我想计算每个标记作为该不完整句子中的下一个单词出现的概率.希望我应该得到 think" 的概率比 apple" 更高.

I would like to calculate the probability of each of those tokens to appear as the next word in that incomplete sentence. Hopefully I should get that the probability of "think" is higher that "apple" for instance.

我正在使用 pytorch-transformers(特别是 GPT2LMHeadModel),一个可能的解决方案是用每个标记评估整个句子的分数,但是当要评估的标记数量约为 100 或 1000 时计算时间开始过长.

I am working with pytorch-transformers (GPT2LMHeadModel specifically), and a possible solution is to evaluate the score of the full sentence with each of the tokens, but when number of tokens to evaluate is on the order of 100 or 1000 then the computation time starts to be too long.

必须可以只处理句子一次,并以某种方式使用隐藏状态来计算令牌集的概率,但我不知道该怎么做.

It must be possible to process the sentence only once and somehow use the hidden states to calculate the probabilities of the set of tokens, but I don't know how to do it.

有什么想法吗?提前致谢

Any ideas? Thanks in advance

实际代码如下所示(每次都估计完整句子的概率).对于每个句子,运行 score() 方法大约需要 0.1 秒,如果我想评估数千个单词,这会变成几个小时.

The actual code looks like the one below (estimating the probability for the full sentence every time). For every sentence it takes about 0.1 seconds to run the score() method, which turns into hours if I want to evaluate some thousands of words.

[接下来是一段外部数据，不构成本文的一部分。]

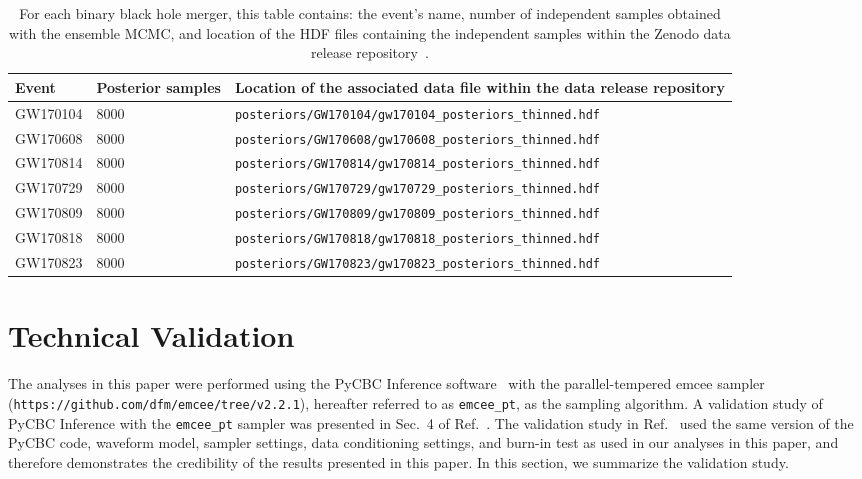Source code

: \vspace{0.5cm}
\begin{table}[t]
\begin{adjustwidth}{-0.3cm}{}
\begin{tabular}{ |p{2cm}||p{1.5cm}|p{11cm}|  }
 \hline
 Event & Posterior samples & Location of the associated data file within the data release repository \\
 \hline
 \hline
 GW170104 & 8000 & \verb"posteriors/GW170104/gw170104_posteriors_thinned.hdf" \\
 \hline
 GW170608 & 8000 & \verb"posteriors/GW170608/gw170608_posteriors_thinned.hdf" \\
 \hline 
 GW170814 & 8000 & \verb"posteriors/GW170814/gw170814_posteriors_thinned.hdf" \\
 \hline
 GW170729 & 8000 & \verb"posteriors/GW170729/gw170729_posteriors_thinned.hdf" \\
 \hline
 GW170809 & 8000 & \verb"posteriors/GW170809/gw170809_posteriors_thinned.hdf" \\
 \hline
 GW170818 & 8000 & \verb"posteriors/GW170818/gw170818_posteriors_thinned.hdf" \\
 \hline
 GW170823 & 8000 & \verb"posteriors/GW170823/gw170823_posteriors_thinned.hdf" \\
 \hline
\end{tabular}
\caption{For each binary black hole merger, this table contains: the event's name, number of independent samples obtained with the ensemble MCMC, and location of the HDF files containing the independent samples within the Zenodo data release repository~\cite{data_release}.\label{tab:data_rec}}
\end{adjustwidth}
\end{table}
\vspace{0.5cm}


\section{Technical Validation}\label{sec:validation}

The analyses in this paper were performed using the PyCBC Inference software~\cite{Biwer:2018osg} with the parallel-tempered emcee sampler~\cite{emcee,mcmc} \newline (\verb"https://github.com/dfm/emcee/tree/v2.2.1"), hereafter referred to as \texttt{emcee\_pt}, as the sampling algorithm. A validation study of PyCBC Inference with the \texttt{emcee\_pt} sampler was presented in Sec.~4 of Ref.~\cite{Biwer:2018osg}. The validation study in Ref.~\cite{Biwer:2018osg} used the same version of the PyCBC code, waveform model, sampler settings, data conditioning settings, and burn-in test as used in our analyses in this paper, and therefore demonstrates the credibility of the results presented in this paper. In this section, we summarize the validation study.

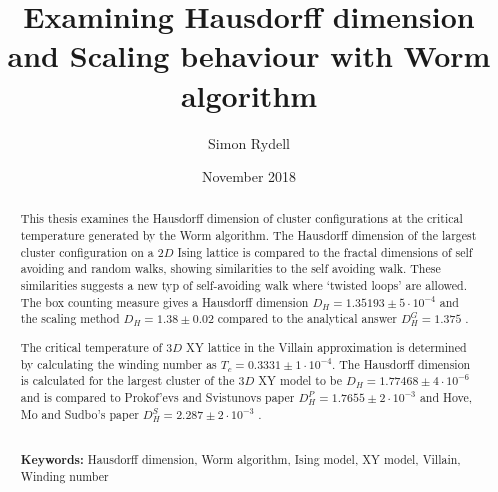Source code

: \documentclass[nocoverpage,swedish,g5paper]{thesis}
\title{Examining Hausdorff dimension and Scaling behaviour with Worm algorithm}
\author{Simon Rydell}
\date{November 2018}
\begin{document}

\begin{abstract}

This thesis examines the Hausdorff dimension of cluster configurations at the critical temperature generated by the Worm algorithm. The Hausdorff dimension of the largest cluster configuration on a $2D$ Ising lattice is compared to the fractal dimensions of self avoiding and random walks, showing similarities to the self avoiding walk. These similarities suggests a new typ of self-avoiding walk where `twisted loops' are allowed. The box counting measure \cite{strogatz:dynamics_chaos} gives a Hausdorff dimension $D_H = 1.35193 \pm 5 \cdot 10^{-4}$ and the scaling method \cite{Hove:hausdorff_crit_fluctuations} $D_H = 1.38 \pm 0.02$ compared to the analytical answer $D_H^{G} = 1.375$ \cite{Duplantier:GeoHausdorff}.

The critical temperature of $3D$ XY lattice in the Villain approximation is determined by calculating the winding number as $T_c = 0.3331 \pm 1 \cdot 10^{-4}$. The Hausdorff dimension is calculated for the largest cluster of the $3D$ XY model to be $D_H = 1.77468 \pm 4 \cdot 10^{-6}$ and is compared to Prokof'evs and Svistunovs paper $D_H^P = 1.7655 \pm 2 \cdot 10^{-3}$ \cite{Prokofev:comment_on_hove_hausdorff_crit_fluct} and Hove, Mo and Sudbo's paper $D_H^S = 2.287 \pm 2 \cdot 10^{-3}$ \cite{Hove:hausdorff_crit_fluctuations}.
\\ \noindent \strut \\
\textbf{Keywords:} Hausdorff dimension, Worm algorithm, Ising model, XY model, Villain, Winding number

\newpage




\end{abstract}
\end{document}
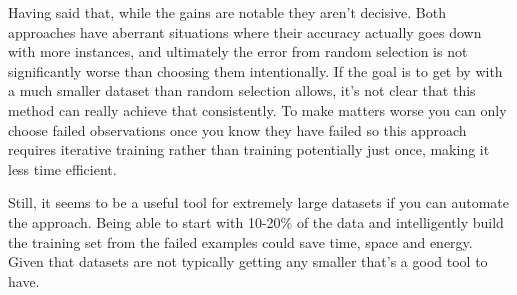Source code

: \documentclass[11pt, letterpaper]{report}
\begin{document}
Having said that, while the gains are notable they aren't decisive. Both approaches have aberrant situations where their accuracy actually goes down with more instances, and ultimately the error from random selection is not significantly worse than choosing them intentionally. If the goal is to get by with a much smaller dataset than random selection allows, it's not clear that this method can really achieve that consistently. To make matters worse you can only choose failed observations once you know they have failed so this approach requires iterative training rather than training potentially just once, making it less time efficient.

Still, it seems to be a useful tool for extremely large datasets if you can automate the approach. Being able to start with 10-20\% of the data and intelligently build the training set from the failed examples could save time, space and energy. Given that datasets are not typically getting any smaller that's a good tool to have.
\end{document}
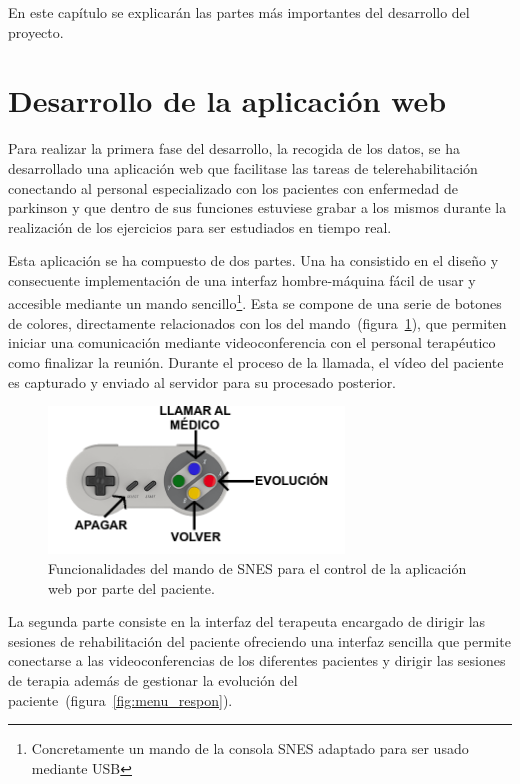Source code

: 
En este capítulo se explicarán las partes más importantes del desarrollo del proyecto.

\section{Desarrollo de la aplicación web}

Para realizar la primera fase del desarrollo, la recogida de los datos, se ha desarrollado una aplicación web que facilitase las tareas de telerehabilitación conectando al personal especializado con los pacientes con enfermedad de parkinson y que dentro de sus funciones estuviese grabar a los mismos durante la realización de los ejercicios para ser estudiados en tiempo real.

Esta aplicación se ha compuesto de dos partes. Una ha consistido en el diseño y consecuente implementación de una interfaz hombre-máquina fácil de usar y accesible mediante un mando sencillo\footnote{Concretamente un mando de la consola SNES adaptado para ser usado mediante USB}. Esta se compone de una serie de botones de colores, directamente relacionados con los del mando~(figura~\ref{fig:help}), que permiten iniciar una comunicación mediante videoconferencia con el personal terapéutico como finalizar la reunión. Durante el proceso de la llamada, el vídeo del paciente es capturado y enviado al servidor para su procesado posterior.

\begin{figure}
	\centering
	\includegraphics[width=0.7\textwidth]{img/ayuda.png}
	\caption{Funcionalidades del mando de SNES para el control de la aplicación web por parte del paciente.}
	\label{fig:help}
\end{figure}


La segunda parte consiste en la interfaz del terapeuta encargado de dirigir las sesiones de rehabilitación del paciente ofreciendo una interfaz sencilla que permite conectarse a las videoconferencias de los diferentes pacientes y dirigir las sesiones de terapia además de gestionar la evolución del paciente~(figura~\ref{fig:menu_respon}).

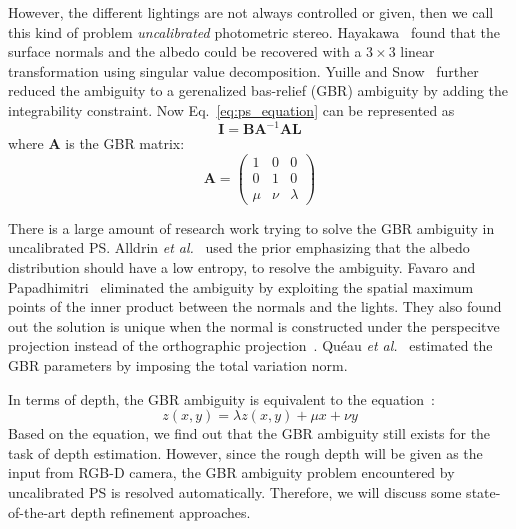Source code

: However, the different lightings are not always controlled or given, then we call this kind of problem \emph{uncalibrated} photometric stereo. 
Hayakawa~\cite{hayakawa1994photometric} found that the surface normals and the albedo could be recovered with a $3\times3$ linear transformation using singular value decomposition. Yuille and Snow~\cite{yuille1997shape} further reduced the ambiguity to a gerenalized bas-relief (GBR) ambiguity by adding the integrability constraint. Now Eq.~\ref{eq:ps_equation} can be represented as
\begin{equation}\label{eq:ps_gbr}
    \mathbf{I} = \mathbf{B}\mathbf{A}^{-1}\mathbf{A}\mathbf{L}    
\end{equation}
where $\mathbf{A}$ is the GBR matrix:
\begin{equation}
    \mathbf{A} = 
    \begin{pmatrix}
        1& 0 & 0\\
        0& 1 & 0\\
        \mu & \nu & \lambda
    \end{pmatrix}
\end{equation}

There is a large amount of research work trying to solve the GBR ambiguity in uncalibrated PS.
Alldrin \emph{et al.}~\cite{alldrin2007resolving} used the prior emphasizing that the albedo distribution should have a low entropy, to resolve the ambiguity.
Favaro and Papadhimitri~\cite{papadhimitri2014closed} eliminated the ambiguity by exploiting the spatial maximum points of the inner product between the normals and the lights.
They also found out the solution is unique when the normal is constructed under the perspecitve projection instead of the orthographic projection~\cite{papadhimitri2013new}.
Qu\'{e}au \emph{et al.}~\cite{queau2015solving} estimated the GBR parameters by imposing the total variation norm.

In terms of depth, the GBR ambiguity is equivalent to the equation~\cite{belhumeur1999bas}:
\begin{equation}
    z(x,y) = \lambda z(x,y) + \mu x + \nu y
\end{equation}
Based on the equation, we find out that the GBR ambiguity still exists for the task of depth estimation.
However, since the rough depth will be given as the input from RGB-D camera, the GBR ambiguity problem encountered by uncalibrated PS is resolved automatically.
Therefore, we will discuss some state-of-the-art depth refinement approaches.

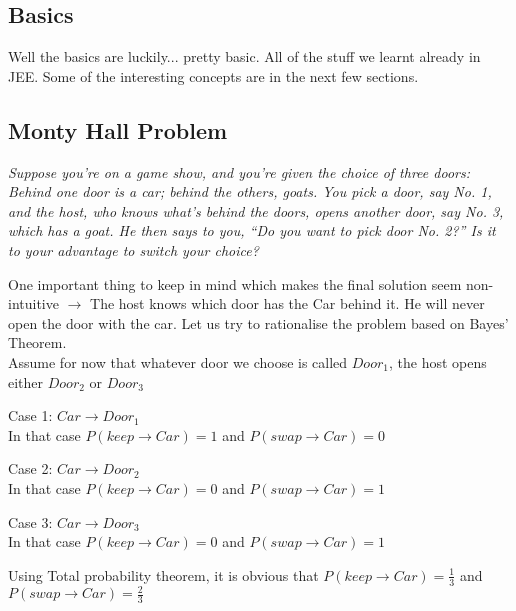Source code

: 
		\subsection{Basics}
			Well the basics are luckily... pretty basic. All of the stuff we learnt already in JEE. Some of the interesting concepts are in the next few sections.

		\subsection{Monty Hall Problem}
		\begin{greenbox}
			\centering \emph{Suppose you’re on a game show, and you’re given the choice of three doors: Behind one door is a car; behind the others, goats. You pick a door, say No. 1, and the host, who knows what’s behind the doors, opens another door, say No. 3, which has a goat. He then says to you, “Do you want to pick door No. 2?” Is it to your advantage to switch your choice? } \par
		\end{greenbox}

			\raggedright One important thing to keep in mind which makes the final solution seem non-intuitive \(\rightarrow\) The host knows which door has the Car behind it. He will never open the door with the car.
			Let us try to rationalise the problem based on Bayes' Theorem.\\
			Assume for now that whatever door we choose is called $Door_1$, the host opens either $Door_2$ or $Door_3$ \par

			Case 1: $Car \rightarrow Door_1$\\
			\quad In that case $P(keep\rightarrow Car)=1$ and $P(swap\rightarrow Car)=0$

			Case 2: $Car \rightarrow Door_2$\\
			\quad In that case $P(keep\rightarrow Car)=0$ and $P(swap\rightarrow Car)=1$

			Case 3: $Car \rightarrow Door_3$\\
			\quad In that case $P(keep\rightarrow Car)=0$ and $P(swap\rightarrow Car)=1$\par 

			Using Total probability theorem, it is obvious that $P(keep \rightarrow Car)= \frac{1}{3}$ and $P(swap \rightarrow Car)= \frac{2}{3}$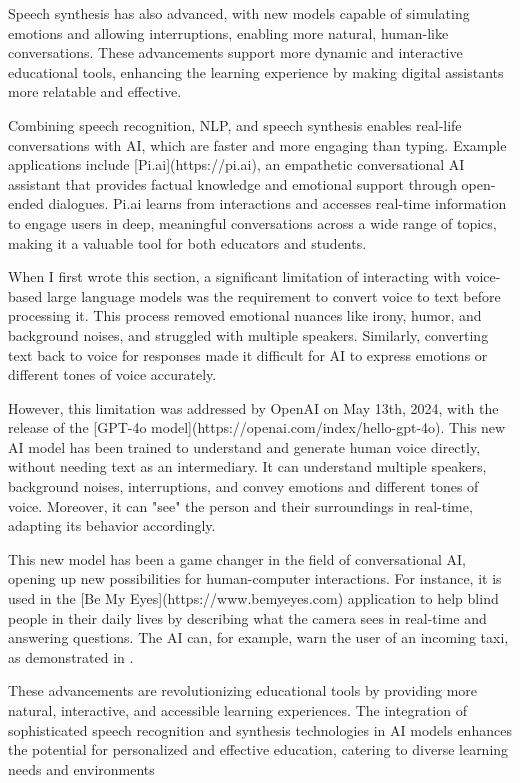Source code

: \documentclass{article}
\begin{document}
Speech synthesis has also advanced, with new models capable of simulating emotions and allowing interruptions, enabling more natural, human-like conversations. These advancements support more dynamic and interactive educational tools, enhancing the learning experience by making digital assistants more relatable and effective.

Combining speech recognition, NLP, and speech synthesis enables real-life conversations with AI, which are faster and more engaging than typing. Example applications include [Pi.ai](https://pi.ai), an empathetic conversational AI assistant that provides factual knowledge and emotional support through open-ended dialogues. Pi.ai learns from interactions and accesses real-time information to engage users in deep, meaningful conversations across a wide range of topics, making it a valuable tool for both educators and students.

When I first wrote this section, a significant limitation of interacting with voice-based large language models was the requirement to convert voice to text before processing it. This process removed emotional nuances like irony, humor, and background noises, and struggled with multiple speakers. Similarly, converting text back to voice for responses made it difficult for AI to express emotions or different tones of voice accurately.

However, this limitation was addressed by OpenAI on May 13th, 2024, with the release of the [GPT-4o model](https://openai.com/index/hello-gpt-4o). This new AI model has been trained to understand and generate human voice directly, without needing text as an intermediary. It can understand multiple speakers, background noises, interruptions, and convey emotions and different tones of voice. Moreover, it can "see" the person and their surroundings in real-time, adapting its behavior accordingly.

This new model has been a game changer in the field of conversational AI, opening up new possibilities for human-computer interactions. For instance, it is used in the [Be My Eyes](https://www.bemyeyes.com) application to help blind people in their daily lives by describing what the camera sees in real-time and answering questions. The AI can, for example, warn the user of an incoming taxi, as demonstrated in \cite{youtube_bemyeyes_gpt4o}.

These advancements are revolutionizing educational tools by providing more natural, interactive, and accessible learning experiences. The integration of sophisticated speech recognition and synthesis technologies in AI models enhances the potential for personalized and effective education, catering to diverse learning needs and environments
\end{document}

from pytorch_transformers import GPT2Tokenizer, GPT2LMHeadModel
import pandas as pd

model = GPT2LMHeadModel.from_pretrained("gpt2")
model.eval()
tokenizer = GPT2Tokenizer.from_pretrained("gpt2")


def score(sentence):
    tokenize_input = tokenizer.tokenize(sentence)
    tensor_input = torch.tensor([tokenizer.convert_tokens_to_ids(tokenize_input)])
    loss = model(tensor_input, labels=tensor_input)
    return -loss[0].item()


candidates = ["watch", "run", "think", "apple", "light"]
sent_template = "I like sitting in my new chair and {} about life"
print({candidate: score(sent_template.format(candidate)) for candidate in candidates})

推荐答案

您的示例产生了以下输出,在我的环境中用 282 个候选者完成了大约 48.5 秒(我只进行了 3 次运行):

Your example produced the following output and took around 48.5 seconds with 282 candiates to finish in my environment (I only conducted a 3 runs):

{'watch': -5.406847953796387
, 'run': -5.533411502838135
, 'think': -4.525279521942139
, 'apple': -6.158637046813965
, 'light': -5.835141658782959}

正如评论中提到的,我认为您可以使用 过去进行一些计算 参数和快速 tokenizer 如评论中所示下面的例子:

As mentioned in the comments I think you can spare some calculation with the past parameter and the fast tokenizer as shown in the commented example below:

import torch

from  transformers import GPT2TokenizerFast, GPT2LMHeadModel
from torch.nn import CrossEntropyLoss

model = GPT2LMHeadModel.from_pretrained("gpt2")
model.eval()
tokenizer = GPT2TokenizerFast.from_pretrained("gpt2")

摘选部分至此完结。